The decision marker for Discontinued Operation is the moment a reader would change a statement interpretation: margin, leverage, liquidity, cash conversion, trend, or disclosure risk. If the statement view is unchanged, Discontinued Operation should clarify presentation without becoming a standalone conclusion.
The source check for Discontinued Operation is the financial statement line, note, reconciliation, management discussion, or supporting schedule that explains the number. Prefer primary reporting evidence over headline commentary when Discontinued Operation affects ratios, trends, or comparability.
Decision evidence for Discontinued Operation should show the reported line, note, reconciliation, comparison period, and ratio or cash-flow effect. Discontinued Operation can change analysis only when those sources explain a measurable change in performance, liquidity, leverage, or disclosure risk.
Review evidence for Discontinued Operation should make the financial-statement evidence traceable, not just definitional. For Discontinued Operation, tie the evidence to the statement line item, note disclosure, trial balance, supporting schedule, and management explanation and explain why that evidence is reliable enough for the finance decision.
Before relying on Discontinued Operation, document the decision context: the fiscal period, reporting standard, consolidation boundary, and comparative period being analyzed. Keep the Discontinued Operation evidence trail visible: reconciliation to source systems, reviewer sign-off, variance support, and audit evidence where available. In Financial Statements work, Discontinued Operation matters when it changes margin analysis, liquidity assessment, leverage, earnings quality, or valuation inputs.

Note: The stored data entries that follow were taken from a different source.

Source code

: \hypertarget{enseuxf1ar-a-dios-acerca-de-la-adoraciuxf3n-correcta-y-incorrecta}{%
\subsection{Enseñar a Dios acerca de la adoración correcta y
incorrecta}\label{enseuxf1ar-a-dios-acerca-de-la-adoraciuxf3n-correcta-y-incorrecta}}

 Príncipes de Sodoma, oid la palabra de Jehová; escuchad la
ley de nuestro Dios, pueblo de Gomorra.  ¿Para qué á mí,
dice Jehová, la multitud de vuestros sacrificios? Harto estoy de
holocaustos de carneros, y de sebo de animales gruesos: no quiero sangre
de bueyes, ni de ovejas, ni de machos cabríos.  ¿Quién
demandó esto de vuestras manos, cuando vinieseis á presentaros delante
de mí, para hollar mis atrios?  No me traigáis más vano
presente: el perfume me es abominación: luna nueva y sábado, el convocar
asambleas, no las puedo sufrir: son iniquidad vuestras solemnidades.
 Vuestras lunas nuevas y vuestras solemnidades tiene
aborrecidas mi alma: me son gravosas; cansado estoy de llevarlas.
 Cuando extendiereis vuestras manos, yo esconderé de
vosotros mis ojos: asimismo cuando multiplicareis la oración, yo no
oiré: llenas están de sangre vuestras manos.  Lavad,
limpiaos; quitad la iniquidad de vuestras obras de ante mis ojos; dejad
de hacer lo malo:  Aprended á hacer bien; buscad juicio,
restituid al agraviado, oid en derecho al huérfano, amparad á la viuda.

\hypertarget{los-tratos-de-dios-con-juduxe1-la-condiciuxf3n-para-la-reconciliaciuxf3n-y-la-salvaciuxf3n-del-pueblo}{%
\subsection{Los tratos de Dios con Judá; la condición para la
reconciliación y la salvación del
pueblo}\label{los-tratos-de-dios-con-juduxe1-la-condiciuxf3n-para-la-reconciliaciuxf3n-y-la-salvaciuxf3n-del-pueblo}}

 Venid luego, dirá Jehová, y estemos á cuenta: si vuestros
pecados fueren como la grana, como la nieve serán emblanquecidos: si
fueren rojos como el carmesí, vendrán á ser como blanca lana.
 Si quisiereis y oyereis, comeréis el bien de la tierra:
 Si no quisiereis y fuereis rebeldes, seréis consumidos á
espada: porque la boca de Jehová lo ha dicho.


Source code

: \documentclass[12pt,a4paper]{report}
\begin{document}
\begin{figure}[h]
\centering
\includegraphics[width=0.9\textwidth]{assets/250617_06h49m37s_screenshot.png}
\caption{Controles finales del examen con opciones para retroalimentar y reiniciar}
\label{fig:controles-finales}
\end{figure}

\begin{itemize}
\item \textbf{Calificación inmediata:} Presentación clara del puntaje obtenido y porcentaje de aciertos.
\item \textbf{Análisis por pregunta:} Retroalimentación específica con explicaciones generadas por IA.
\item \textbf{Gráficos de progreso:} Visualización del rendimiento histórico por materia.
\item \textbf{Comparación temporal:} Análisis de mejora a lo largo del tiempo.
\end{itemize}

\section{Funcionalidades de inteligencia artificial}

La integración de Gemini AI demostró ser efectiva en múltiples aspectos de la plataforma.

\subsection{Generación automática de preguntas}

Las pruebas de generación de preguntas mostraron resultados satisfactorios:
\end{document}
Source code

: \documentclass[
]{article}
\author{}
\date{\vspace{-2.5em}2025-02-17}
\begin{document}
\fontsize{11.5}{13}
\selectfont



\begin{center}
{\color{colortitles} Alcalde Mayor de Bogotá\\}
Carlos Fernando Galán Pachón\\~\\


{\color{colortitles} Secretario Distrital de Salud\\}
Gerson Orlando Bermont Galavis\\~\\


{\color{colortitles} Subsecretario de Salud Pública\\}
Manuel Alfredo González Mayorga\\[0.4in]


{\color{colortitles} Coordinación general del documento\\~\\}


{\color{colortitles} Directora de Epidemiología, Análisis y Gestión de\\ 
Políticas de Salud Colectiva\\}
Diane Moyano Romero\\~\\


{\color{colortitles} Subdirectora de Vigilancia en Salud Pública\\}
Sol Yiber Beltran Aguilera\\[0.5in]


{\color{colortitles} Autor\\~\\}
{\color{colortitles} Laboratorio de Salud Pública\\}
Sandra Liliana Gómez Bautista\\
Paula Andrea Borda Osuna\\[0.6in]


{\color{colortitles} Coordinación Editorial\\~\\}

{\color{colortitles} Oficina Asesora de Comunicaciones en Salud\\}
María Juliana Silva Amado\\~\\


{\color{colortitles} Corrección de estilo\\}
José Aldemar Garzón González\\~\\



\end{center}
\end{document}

The practical risk for Discontinued Operation is that statement analysis is weak when labels are separated from the accounting policy and reconciliation behind them. If those facts are unavailable, keep Discontinued Operation in the explanatory layer instead of treating it as decision-grade evidence.
Discontinued Operation is material when it can change a finance conclusion, not just when Discontinued Operation appears in a document. For Discontinued Operation, test whether the evidence affects profitability, liquidity, leverage, cash conversion, earnings quality, disclosure quality, or comparability. If those decision points are unchanged, keep Discontinued Operation explanatory and avoid overweighting it in the final decision.
A practical materiality check is to name the decision that would change if Discontinued Operation is wrong, stale, missing, or tied to the wrong period. Discontinued Operation warrants deeper review only when a ratio, valuation input, covenant test, or investor conclusion would change.